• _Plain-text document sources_

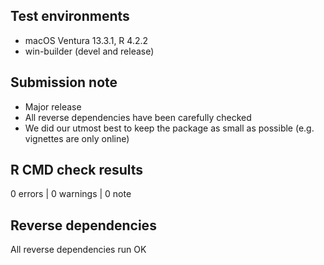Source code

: ## Test environments
* macOS Ventura 13.3.1, R 4.2.2
* win-builder (devel and release)

## Submission note

* Major release
* All reverse dependencies have been carefully checked
* We did our utmost best to keep the package as small as possible (e.g. vignettes are only online)

## R CMD check results

0 errors | 0 warnings | 0 note

## Reverse dependencies

All reverse dependencies run OK
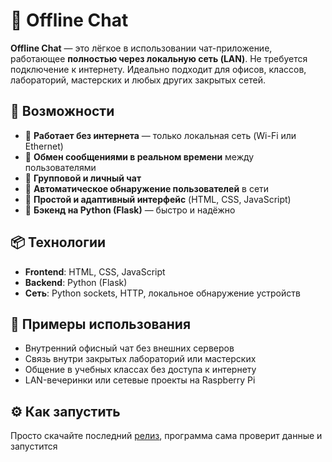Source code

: # 📡 Offline Chat

**Offline Chat** — это лёгкое в использовании чат-приложение, работающее **полностью через локальную сеть (LAN)**. Не требуется подключение к интернету. Идеально подходит для офисов, классов, лабораторий, мастерских и любых других закрытых сетей.

## 🚀 Возможности

- 🔌 **Работает без интернета** — только локальная сеть (Wi-Fi или Ethernet)
- 💬 **Обмен сообщениями в реальном времени** между пользователями
- 👥 **Групповой и личный чат**
- 🔎 **Автоматическое обнаружение пользователей** в сети
- 👀 **Простой и адаптивный интерфейс** (HTML, CSS, JavaScript)
- 🐍 **Бэкенд на Python (Flask)** — быстро и надёжно

## 📦 Технологии

- **Frontend**: HTML, CSS, JavaScript  
- **Backend**: Python (Flask)  
- **Сеть**: Python sockets, HTTP, локальное обнаружение устройств

## 📁 Примеры использования

- Внутренний офисный чат без внешних серверов  
- Связь внутри закрытых лабораторий или мастерских  
- Общение в учебных классах без доступа к интернету  
- LAN-вечеринки или сетевые проекты на Raspberry Pi

## ⚙️ Как запустить

Просто скачайте последний [релиз](https://github.com/vg2222/Offline-Chat/releases), программа сама проверит данные и запустится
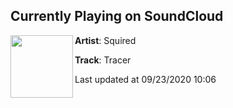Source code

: ## Currently Playing on SoundCloud

[<img align="left" width="100" src="https://i1.sndcdn.com/artworks-tFuz1dw3xs0oDl47-6pG9Kg-t50x50.jpg">](https://soundcloud.com/squired/tracer)

**Artist**: Squired 

**Track**: Tracer

Last updated at 09/23/2020 10:06
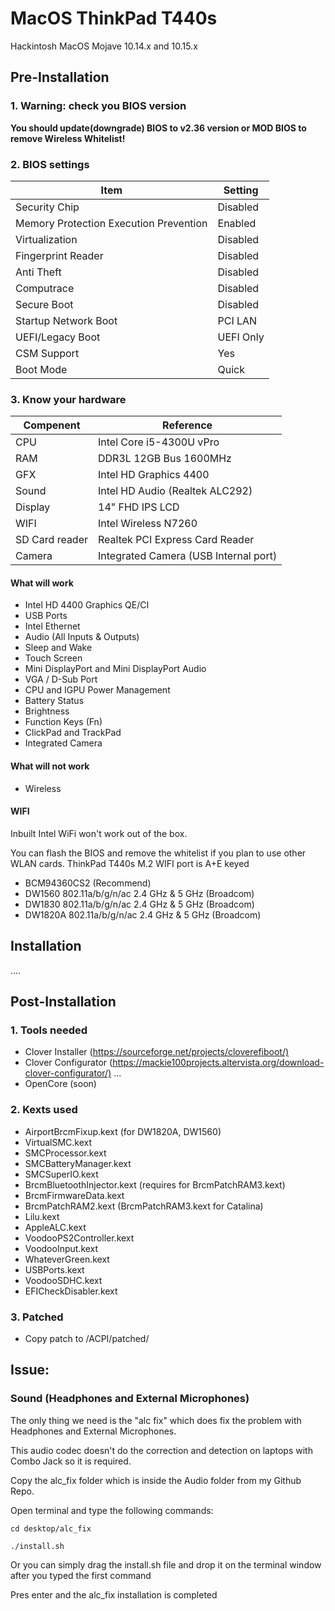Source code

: # MacOS ThinkPad T440s

Hackintosh MacOS Mojave 10.14.x and 10.15.x

## Pre-Installation

### 1. Warning: check you BIOS version

**You should update(downgrade) BIOS to v2.36 version or MOD BIOS to remove Wireless Whitelist!**

### 2. BIOS settings

| Item | Setting |
| ------------- | ------------ |
| Security Chip | Disabled |
| Memory Protection Execution Prevention | Enabled |
| Virtualization | Disabled |
| Fingerprint Reader | Disabled |
| Anti Theft | Disabled |
| Computrace | Disabled |
| Secure Boot | Disabled |
| Startup Network Boot | PCI LAN |
| UEFI/Legacy Boot | UEFI Only |
| CSM Support | Yes |
| Boot Mode | Quick |

### 3. Know your hardware

|Compenent|Reference|
|---|---|
|CPU|Intel Core i5-4300U vPro|
|RAM|DDR3L 12GB Bus 1600MHz|
|GFX|Intel HD Graphics 4400|
|Sound|Intel HD Audio (Realtek ALC292)|
|Display|14" FHD IPS LCD|
|WIFI|Intel Wireless N7260|
|SD Card reader|Realtek PCI Express Card Reader|
|Camera|Integrated Camera (USB Internal port)|

#### What will work

- Intel HD 4400 Graphics QE/CI
- USB Ports
- Intel Ethernet
- Audio (All Inputs & Outputs)
- Sleep and Wake
- Touch Screen
- Mini DisplayPort and Mini DisplayPort Audio
- VGA / D-Sub Port
- CPU and IGPU Power Management
- Battery Status
- Brightness
- Function Keys (Fn)
- ClickPad and TrackPad
- Integrated Camera

#### What will not work

- Wireless

#### WIFI

Inbuilt Intel WiFi won't work out of the box.

You can flash the BIOS and remove the whitelist if you plan to use other WLAN cards. ThinkPad T440s M.2 WIFI port is A+E keyed

- BCM94360CS2 (Recommend)
- DW1560 802.11a/b/g/n/ac 2.4 GHz & 5 GHz (Broadcom)
- DW1830 802.11a/b/g/n/ac 2.4 GHz & 5 GHz (Broadcom)
- DW1820A 802.11a/b/g/n/ac 2.4 GHz & 5 GHz (Broadcom)

## Installation

....

## Post-Installation

### 1. Tools needed

- Clover Installer (<https://sourceforge.net/projects/cloverefiboot/)>
- Clover Configurator (<https://mackie100projects.altervista.org/download-clover-configurator/)>
...
- OpenCore (soon)

### 2. Kexts used

- AirportBrcmFixup.kext (for DW1820A, DW1560)
- VirtualSMC.kext
- SMCProcessor.kext
- SMCBatteryManager.kext
- SMCSuperIO.kext
- BrcmBluetoothInjector.kext (requires for BrcmPatchRAM3.kext)
- BrcmFirmwareData.kext
- BrcmPatchRAM2.kext (BrcmPatchRAM3.kext for Catalina)
- Lilu.kext
- AppleALC.kext
- VoodooPS2Controller.kext
- VoodooInput.kext
- WhateverGreen.kext
- USBPorts.kext
- VoodooSDHC.kext
- EFICheckDisabler.kext

### 3. Patched

- Copy patch to /ACPI/patched/

## Issue:

### Sound (Headphones and External Microphones)

The only thing we need is the "alc fix" which does fix the problem with Headphones and External Microphones.

This audio codec doesn't do the correction and detection on laptops with Combo Jack so it is required.

Copy the alc_fix folder which is inside the Audio folder from my Github Repo.

Open terminal and type the following commands:

`cd desktop/alc_fix`

`./install.sh`

Or you can simply drag the install.sh file and drop it on the terminal window after you typed the first command

Pres enter and the alc_fix installation is completed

• _Task brief_
Look above for the line containing "(USB Internal port)|". Output from there through the line containing "- BCM94360CS2 (Recommend)", exactly and inclusively.

• _Output below_
|Camera|Integrated Camera (USB Internal port)|

#### What will work

- Intel HD 4400 Graphics QE/CI
- USB Ports
- Intel Ethernet
- Audio (All Inputs & Outputs)
- Sleep and Wake
- Touch Screen
- Mini DisplayPort and Mini DisplayPort Audio
- VGA / D-Sub Port
- CPU and IGPU Power Management
- Battery Status
- Brightness
- Function Keys (Fn)
- ClickPad and TrackPad
- Integrated Camera

#### What will not work

- Wireless

#### WIFI

Inbuilt Intel WiFi won't work out of the box.

You can flash the BIOS and remove the whitelist if you plan to use other WLAN cards. ThinkPad T440s M.2 WIFI port is A+E keyed

- BCM94360CS2 (Recommend)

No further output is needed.